This term does not depend on the temperature $T$. Next, the non-perturbative scalar condensate terms up to dimension 5 are

	$\displaystyle\widehat{\Pi}^{\langle\bar{q}q\rangle}(M^{2},T)$	$\displaystyle=$	$\displaystyle-m_{c}\langle\bar{q}q\rangle_{T}e^{-m^{2}_{c}/M^{2}},$		(16)
	$\displaystyle\widehat{\Pi}^{\langle\frac{\alpha_{s}}{\pi}G^{2}\rangle}(M^{2},T)$	$\displaystyle=$	$\displaystyle\frac{1}{12}\Bigl{\langle}\frac{\alpha_{s}}{\pi}G^{2}\Bigr{\rangle}_{T}e^{-m^{2}_{c}/M^{2}},$		(17)
	$\displaystyle\widehat{\Pi}^{\langle\bar{q}g\sigma Gq\rangle}(M^{2},T)$	$\displaystyle=$	$\displaystyle\frac{1}{2}\Bigl{(}\frac{m^{3}_{c}}{2M^{4}}-\frac{m_{c}}{M^{2}}\Bigr{)}$		(18)
			$\displaystyle\times\langle\bar{q}g\sigma Gq\rangle_{T}e^{-m^{2}_{c}/M^{2}},$

while the non-perturbative non-scalar condensate terms are

	$\displaystyle\widehat{\Pi}^{G_{2}}(M^{2},T)$	$\displaystyle=$	$\displaystyle\frac{1}{4}\Biggl{[}\Bigl{(}\frac{7}{6}\ln\frac{\mu^{2}m^{2}_{c}}{M^{4}}+2\gamma_{E}\Bigr{)}\Bigl{(}\frac{m^{2}_{c}}{M^{2}}-1\Bigr{)}$		(19)
			$\displaystyle-2\frac{m^{2}_{c}}{M^{2}}\Biggr{]}G_{2}(T)e^{-m^{2}_{c}/M^{2}},$
	$\displaystyle\widehat{\Pi}^{F}(M^{2},T)$	$\displaystyle=$	$\displaystyle\frac{3}{2}\Bigl{(}\frac{m^{2}_{c}}{M^{2}}-1\Bigr{)}F(T)e^{-m^{2}_{c}/M^{2}},$		(20)
	$\displaystyle\widehat{\Pi}^{H}(M^{2},T)$	$\displaystyle=$	$\displaystyle-3\Bigl{(}\frac{m^{3}_{c}}{2M^{4}}-\frac{m_{c}}{M^{2}}\Bigr{)}H(T)e^{-m^{2}_{c}/M^{2}}.$		(21)

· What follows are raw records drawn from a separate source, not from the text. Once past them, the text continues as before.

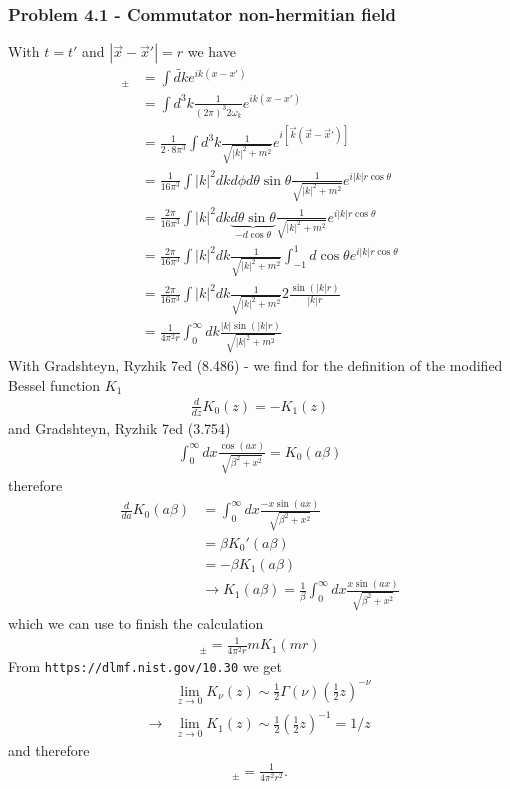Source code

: \documentclass[10pt,a4paper]{book}
\theoremstyle{definition}
\begin{document}
\subsubsection{Problem 4.1 - Commutator non-hermitian field}
With $t=t'$ and $|\vec{x}-\vec{x}'|=r$ we have 
\begin{align}
[\varphi^+(x),\varphi^-(x')]_\pm
&=\int\widetilde{dk}e^{ik(x-x')}\\
&=\int d^3k\frac{1}{(2\pi)^3 2\omega_k}e^{ik(x-x')}\\
&=\frac{1}{2\cdot8\pi^3}\int d^3k\frac{1}{\sqrt{|k|^2+m^2}}e^{i[\vec{k}(\vec{x}-\vec{x}')]}\\
&=\frac{1}{16\pi^3}\int |k|^2dkd\phi d\theta\sin\theta\frac{1}{\sqrt{|k|^2+m^2}}e^{i|k|r\cos\theta}\\
&=\frac{2\pi}{16\pi^3}\int |k|^2dk \underbrace{d\theta\sin\theta}_{-d\cos\theta}\frac{1}{\sqrt{|k|^2+m^2}}e^{i|k|r\cos\theta}\\
&=\frac{2\pi}{16\pi^3}\int |k|^2dk \frac{1}{\sqrt{|k|^2+m^2}}\int_{-1}^1d\cos\theta e^{i|k|r\cos\theta}\\
&=\frac{2\pi}{16\pi^3}\int |k|^2dk \frac{1}{\sqrt{|k|^2+m^2}}2\frac{\sin(|k|r)}{|k|r}\\
&=\frac{1}{4\pi^2r}\int_0^\infty dk \frac{|k|\sin(|k|r)}{\sqrt{|k|^2+m^2}}
\end{align}
With Gradshteyn, Ryzhik 7ed (8.486) - we find for the definition of the modified Bessel function $K_1$ 
\begin{align}
\frac{d}{dz}K_0(z)=-K_1(z)
\end{align}
and Gradshteyn, Ryzhik 7ed (3.754)
\begin{align}
\int_0^\infty dx \frac{\cos(ax)}{\sqrt{\beta^2+x^2}}=K_0(a\beta)
\end{align}
therefore
\begin{align}
\frac{d}{da}K_0(a\beta)&=\int_0^\infty dx \frac{-x\sin(ax)}{\sqrt{\beta^2+x^2}}\\
&=\beta K_0'(a\beta)\\
&=-\beta K_1(a\beta)\\
&\rightarrow K_1(a\beta)=\frac{1}{\beta}\int_0^\infty dx \frac{x\sin(ax)}{\sqrt{\beta^2+x^2}}
\end{align}
which we can use to finish the calculation
\begin{align}
[\varphi^+(x),\varphi^-(x')]_\pm=\frac{1}{4\pi^2r}mK_1(mr)
\end{align}
From \texttt{https://dlmf.nist.gov/10.30} we get
\begin{align}
&\lim_{z\rightarrow0}K_\nu(z)\sim\frac{1}{2}\Gamma(\nu)\left(\frac{1}{2}z\right)^{-\nu}\\
\rightarrow&\lim_{z\rightarrow0}K_1(z)\sim\frac{1}{2}\left(\frac{1}{2}z\right)^{-1}=1/z
\end{align}
and therefore
\begin{align}
[\varphi^+(x),\varphi^-(x')]_\pm=\frac{1}{4\pi^2r^2}.
\end{align}
\end{document}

The sign in front of the $\gamma_{E}$ (the Euler-Mascheroni constant) term is different from the expression given in Ref. Buchheim:2018kss , which can be traced back to a mistake/typo in Eq. (65) of Ref. Zschocke:2011aa and which is corrected here. $G_{2}(T)$, $F(T)$ and $H(T)$ are related to non-scalar gluon and quark condensates as

	$\displaystyle\Bigl{\langle}\mathcal{ST}\frac{\alpha_{s}}{\pi}G^{a\mu}_{\alpha}G^{a\alpha\nu}\Bigr{\rangle}_{T}$	$\displaystyle=$	$\displaystyle G_{2}(T)\mathcal{ST}(u_{\mu}u_{\nu}),$		(22)
		$\displaystyle=$	$\displaystyle G_{2}(T)(u_{\mu}u_{\nu}-\frac{1}{4}g_{\mu\nu}),$
	$\displaystyle\langle\mathcal{ST}\bar{q}\gamma_{\mu}iD_{\nu}q\rangle_{T}$	$\displaystyle=$	$\displaystyle F(T)\mathcal{ST}(u_{\mu}u_{\nu}),$		(23)
	$\displaystyle\langle\mathcal{ST}\bar{q}iD_{\mu}iD_{\nu}q\rangle_{T}$	$\displaystyle=$	$\displaystyle H(T)\mathcal{ST}(u_{\mu}u_{\nu}),$		(24)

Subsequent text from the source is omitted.